20 of History’s Most Devastating Plagues and Epidemics

20 of History’s Most Devastating Plagues and Epidemics

Steve - March 1, 2019

20 of History’s Most Devastating Plagues and Epidemics
The Great Plague of London in 1665; author and date unknown. Wikimedia Commons.

9. The Great Plague of London, which was followed by the Great Fire of London eighteen months later, culled around one-quarter of the poorer inhabitants of London in just eighteen months

The Great Plague of London, lasting from 1665 to 1666, was the last major outbreak of the bubonic plague in England. Lasting just eighteen months the plague is estimated to have been responsible for the deaths of approximately 100,000 people, amounting to almost one-quarter of the total population of London. Carried, as was typical of bubonic plague, by infected rat fleas, the outbreak was thwarted, inadvertently, by the onset of the Great Fire of London in September 1666. The resultant conflagration destroyed ninety percent of London houses, helping to cleanse the city of the pandemic ravaging it.

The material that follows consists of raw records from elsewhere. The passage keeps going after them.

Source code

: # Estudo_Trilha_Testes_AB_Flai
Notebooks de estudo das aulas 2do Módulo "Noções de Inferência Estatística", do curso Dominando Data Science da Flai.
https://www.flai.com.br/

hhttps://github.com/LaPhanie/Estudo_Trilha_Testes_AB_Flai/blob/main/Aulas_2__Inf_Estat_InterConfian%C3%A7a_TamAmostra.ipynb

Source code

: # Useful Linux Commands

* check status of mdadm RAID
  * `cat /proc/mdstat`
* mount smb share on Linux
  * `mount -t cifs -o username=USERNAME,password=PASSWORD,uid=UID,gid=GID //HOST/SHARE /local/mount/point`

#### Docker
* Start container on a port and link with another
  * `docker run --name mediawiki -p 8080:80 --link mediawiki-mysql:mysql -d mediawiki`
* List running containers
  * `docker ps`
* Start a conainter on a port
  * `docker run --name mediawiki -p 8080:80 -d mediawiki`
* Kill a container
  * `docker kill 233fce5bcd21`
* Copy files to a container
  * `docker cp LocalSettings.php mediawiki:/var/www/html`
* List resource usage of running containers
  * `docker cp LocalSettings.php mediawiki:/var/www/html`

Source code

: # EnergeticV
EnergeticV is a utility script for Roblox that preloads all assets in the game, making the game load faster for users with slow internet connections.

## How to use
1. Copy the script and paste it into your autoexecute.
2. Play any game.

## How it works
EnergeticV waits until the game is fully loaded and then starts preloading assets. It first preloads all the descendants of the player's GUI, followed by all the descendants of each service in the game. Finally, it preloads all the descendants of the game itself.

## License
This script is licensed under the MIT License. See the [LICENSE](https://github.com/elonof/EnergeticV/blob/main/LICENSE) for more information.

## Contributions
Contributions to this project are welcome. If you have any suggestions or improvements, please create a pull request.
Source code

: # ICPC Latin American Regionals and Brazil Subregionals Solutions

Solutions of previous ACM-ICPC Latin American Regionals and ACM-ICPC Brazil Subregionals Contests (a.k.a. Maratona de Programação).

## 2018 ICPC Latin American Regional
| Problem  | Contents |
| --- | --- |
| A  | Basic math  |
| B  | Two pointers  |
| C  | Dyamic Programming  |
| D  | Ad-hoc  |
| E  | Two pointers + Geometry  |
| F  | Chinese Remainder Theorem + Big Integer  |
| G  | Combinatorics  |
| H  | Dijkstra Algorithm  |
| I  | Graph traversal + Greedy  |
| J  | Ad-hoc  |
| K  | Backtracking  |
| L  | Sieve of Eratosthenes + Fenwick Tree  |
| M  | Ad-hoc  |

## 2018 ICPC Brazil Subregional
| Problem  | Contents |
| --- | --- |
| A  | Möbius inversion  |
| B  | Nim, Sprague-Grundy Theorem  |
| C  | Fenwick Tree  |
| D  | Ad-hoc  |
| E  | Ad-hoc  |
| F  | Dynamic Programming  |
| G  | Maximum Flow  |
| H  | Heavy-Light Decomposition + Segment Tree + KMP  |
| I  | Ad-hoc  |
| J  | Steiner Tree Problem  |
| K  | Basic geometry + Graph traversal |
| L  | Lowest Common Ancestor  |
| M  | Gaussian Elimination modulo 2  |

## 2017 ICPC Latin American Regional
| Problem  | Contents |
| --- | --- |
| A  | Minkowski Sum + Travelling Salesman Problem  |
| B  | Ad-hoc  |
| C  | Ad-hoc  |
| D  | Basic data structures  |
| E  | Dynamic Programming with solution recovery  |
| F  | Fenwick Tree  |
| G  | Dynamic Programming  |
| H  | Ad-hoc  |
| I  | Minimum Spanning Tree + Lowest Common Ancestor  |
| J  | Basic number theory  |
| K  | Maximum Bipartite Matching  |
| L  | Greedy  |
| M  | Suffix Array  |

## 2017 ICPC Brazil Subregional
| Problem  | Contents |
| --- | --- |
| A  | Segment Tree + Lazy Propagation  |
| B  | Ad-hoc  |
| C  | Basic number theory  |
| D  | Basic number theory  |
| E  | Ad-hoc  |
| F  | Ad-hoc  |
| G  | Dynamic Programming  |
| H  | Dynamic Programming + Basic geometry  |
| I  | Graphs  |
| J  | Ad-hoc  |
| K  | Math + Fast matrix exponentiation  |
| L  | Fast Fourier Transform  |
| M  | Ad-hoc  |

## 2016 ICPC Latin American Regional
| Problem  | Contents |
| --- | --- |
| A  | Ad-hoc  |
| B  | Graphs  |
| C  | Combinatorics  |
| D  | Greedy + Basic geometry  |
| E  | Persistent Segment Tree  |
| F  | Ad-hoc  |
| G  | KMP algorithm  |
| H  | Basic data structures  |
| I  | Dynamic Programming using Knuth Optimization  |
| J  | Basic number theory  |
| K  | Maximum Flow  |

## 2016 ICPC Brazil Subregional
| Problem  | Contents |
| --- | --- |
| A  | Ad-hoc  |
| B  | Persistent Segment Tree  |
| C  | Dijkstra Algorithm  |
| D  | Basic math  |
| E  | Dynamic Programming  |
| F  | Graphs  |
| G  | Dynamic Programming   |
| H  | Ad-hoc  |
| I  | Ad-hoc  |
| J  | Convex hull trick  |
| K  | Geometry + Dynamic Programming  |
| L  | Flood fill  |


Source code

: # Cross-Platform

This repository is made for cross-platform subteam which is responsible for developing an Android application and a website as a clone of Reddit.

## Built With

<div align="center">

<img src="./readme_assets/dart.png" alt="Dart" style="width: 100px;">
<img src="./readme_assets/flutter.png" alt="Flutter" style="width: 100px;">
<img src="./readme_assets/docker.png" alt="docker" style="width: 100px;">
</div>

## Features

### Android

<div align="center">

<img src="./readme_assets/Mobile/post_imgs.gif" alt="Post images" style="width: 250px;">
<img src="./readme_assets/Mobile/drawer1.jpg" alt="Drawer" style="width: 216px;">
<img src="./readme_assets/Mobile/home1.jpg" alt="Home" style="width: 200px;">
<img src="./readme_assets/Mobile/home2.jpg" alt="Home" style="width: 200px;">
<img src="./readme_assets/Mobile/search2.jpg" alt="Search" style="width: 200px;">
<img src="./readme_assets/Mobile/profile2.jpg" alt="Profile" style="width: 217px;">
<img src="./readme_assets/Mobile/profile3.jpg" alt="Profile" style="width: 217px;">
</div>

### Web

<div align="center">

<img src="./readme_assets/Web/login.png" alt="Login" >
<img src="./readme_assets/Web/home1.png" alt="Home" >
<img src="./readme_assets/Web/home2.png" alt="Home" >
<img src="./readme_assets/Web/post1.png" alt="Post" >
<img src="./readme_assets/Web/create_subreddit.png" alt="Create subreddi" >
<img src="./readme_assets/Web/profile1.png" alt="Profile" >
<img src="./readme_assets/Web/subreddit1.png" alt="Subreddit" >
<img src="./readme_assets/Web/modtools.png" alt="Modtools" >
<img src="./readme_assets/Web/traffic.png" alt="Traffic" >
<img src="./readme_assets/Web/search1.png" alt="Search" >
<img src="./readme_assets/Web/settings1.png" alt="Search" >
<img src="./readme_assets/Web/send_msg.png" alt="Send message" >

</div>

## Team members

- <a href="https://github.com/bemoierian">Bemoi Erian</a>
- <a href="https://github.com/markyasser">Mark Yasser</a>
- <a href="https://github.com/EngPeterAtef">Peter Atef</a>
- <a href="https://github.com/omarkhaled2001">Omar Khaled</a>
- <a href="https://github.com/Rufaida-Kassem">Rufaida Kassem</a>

Unlike other previous pandemics, the Great Plague atypically affected mostly the poor. London, with a population of around 400,000, was more than twelve times larger than the next most populous city of England: Norwich. When the outbreak started, the wealthy retreated to their country estates whilst the poor, crammed into shanty towns with no sanitation, were left to rot. In the years prior to the Great Plague, outbreaks in the slums were not uncommon, with 30,000 deaths in 1603, 35,000 in 1625, and 10,000 in 1636. Worse still, with the exodus of the rich, as Samuel Pepys recorded, ” in Westminster, there is never a physician and but one apothecary left”.